Neven, I completly agree with your view : I allways wonder about "the shop of the year 2012" award sticker on the door of a shop. It makes you think, "so you were great last year, but I'm interested in THOS years result".

Using the current month shows the readers that this is the latest and greatest.

On the technical part : very interesting that with all this "cold and cloud" the average thickness managed to set a fresh low record (for the month), must mean that botttom melt is a giant killer.

seattlerocks

Lars, to me, same thickness as 2010-2012, means the ice did not recover to what was before 2010, after all

Colorado Bob

In terms of the winter climatological period — the months of June, July and August — it was the warmest three-month stretch at the South Pole since records began 56 years ago, according to Phillip Marzette, senior meteorologist at the South Pole Station.

It was also a windy month, with seven days that either broke or tied the previous peak wind speed record for those days.

"The weather has been really bad this year,” said Dana Hrubes, a scientist currently working on the South Pole Telescope who has wintered seven times at the South Pole Station since 2000. “I’ve never seen anything like it.”
Read more at http://scienceblog.com/66290/south-pole-experiences-more-record-heat-in-august-to-end-warmest-winter-ever/#FHHuEdKAxduc27A2.99

Rob Dekker

Thanks Neven,
Wipneus' Monthly Average Arctic Ice Volume graph showns very nicely how ice volume in 2008 also rebounded in June, July and August, after the devastating 2007 year.

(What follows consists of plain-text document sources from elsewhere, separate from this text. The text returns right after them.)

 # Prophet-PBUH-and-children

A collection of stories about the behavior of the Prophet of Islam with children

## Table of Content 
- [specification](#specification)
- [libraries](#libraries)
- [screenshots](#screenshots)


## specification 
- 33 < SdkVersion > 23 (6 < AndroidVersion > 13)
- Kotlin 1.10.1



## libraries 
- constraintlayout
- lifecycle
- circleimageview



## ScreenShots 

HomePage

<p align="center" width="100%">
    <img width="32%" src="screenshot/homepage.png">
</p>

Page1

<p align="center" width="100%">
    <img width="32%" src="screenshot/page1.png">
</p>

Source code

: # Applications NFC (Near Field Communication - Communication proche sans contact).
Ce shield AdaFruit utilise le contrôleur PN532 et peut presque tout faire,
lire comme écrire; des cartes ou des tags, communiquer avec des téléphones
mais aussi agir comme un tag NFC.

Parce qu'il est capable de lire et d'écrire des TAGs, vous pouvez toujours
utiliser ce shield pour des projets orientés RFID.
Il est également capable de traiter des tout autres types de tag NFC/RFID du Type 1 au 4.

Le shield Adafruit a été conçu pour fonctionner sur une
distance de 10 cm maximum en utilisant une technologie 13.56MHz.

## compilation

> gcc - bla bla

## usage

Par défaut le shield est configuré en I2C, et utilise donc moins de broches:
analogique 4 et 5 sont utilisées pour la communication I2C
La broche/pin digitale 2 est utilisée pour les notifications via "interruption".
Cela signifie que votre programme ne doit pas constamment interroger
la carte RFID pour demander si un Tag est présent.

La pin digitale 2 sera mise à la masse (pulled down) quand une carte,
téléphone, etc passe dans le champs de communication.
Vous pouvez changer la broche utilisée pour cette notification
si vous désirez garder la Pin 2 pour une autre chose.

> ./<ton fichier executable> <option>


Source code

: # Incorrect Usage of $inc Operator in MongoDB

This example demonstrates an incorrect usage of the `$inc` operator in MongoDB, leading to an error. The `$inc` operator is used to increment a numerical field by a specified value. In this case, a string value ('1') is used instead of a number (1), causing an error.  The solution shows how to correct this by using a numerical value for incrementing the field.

Almost by the same amount, I might say.
After 2008 of course, the downslide continued...

What I find interesting is which physical processes cause this 'rebound' that we see now after record setting years like 2007 and 2012. Does a next year 'know' about what happened the year before, and if so where is the 'memory' kept ?
Did the atmosphere "over-cool" itself last year, and now needs to 'refill' the battery ? Or the ocean ? Or both ?

Doomcomessoon

Just saying; If PIOMAS continues as it did in 2007, it will almost catch up with 2012 by November. And if it sticks to the 2009 trend, it will be far below 2011 by the end of the year and far below both 2012 and 2013 by March.

SATire

Neven,

"Those error bars, large as they are, didn't manage to catch this year's anomalousness. It's clear that statistics has its limits, but this is pretty amazing."
As I understood Wipneus those error bars are normal standard deviations. Therefore, about 68% of data should be inside the bars and 32% outside on average. So I would still stay with Wipneus, that the error bars are quite large, since less data than 32% is still outside the bars.

SATire

But if that really would be the confidence limit (typically 95% data inside, equal to 3 sigma or standard deviations), that would mean that something could be wrong with the estimation function or something perhaps systematically changed in nature... Only future can tell.

Kevin McKinney

Thanks for another solid update, Neven! Despite this year's uptick--and I think "Weather Strikes Back" is an excellent sound bite for what happened--the death spiral seems to me unbroken. Though if we got a couple more years of weather like this, the modelers who've been saying "ice-free in 2030" would look a lot more prescient than was the case last year.

From a political perspective, it's too bad, though. I was hoping that there would be some sort of 'kick' heading into the UNFCCC negotiations in Warsaw this winter. That process may not be in a death spiral, exactly, but it doesn't look too healthy, either.

wili

Rob, those are the same questions I've been wondering about.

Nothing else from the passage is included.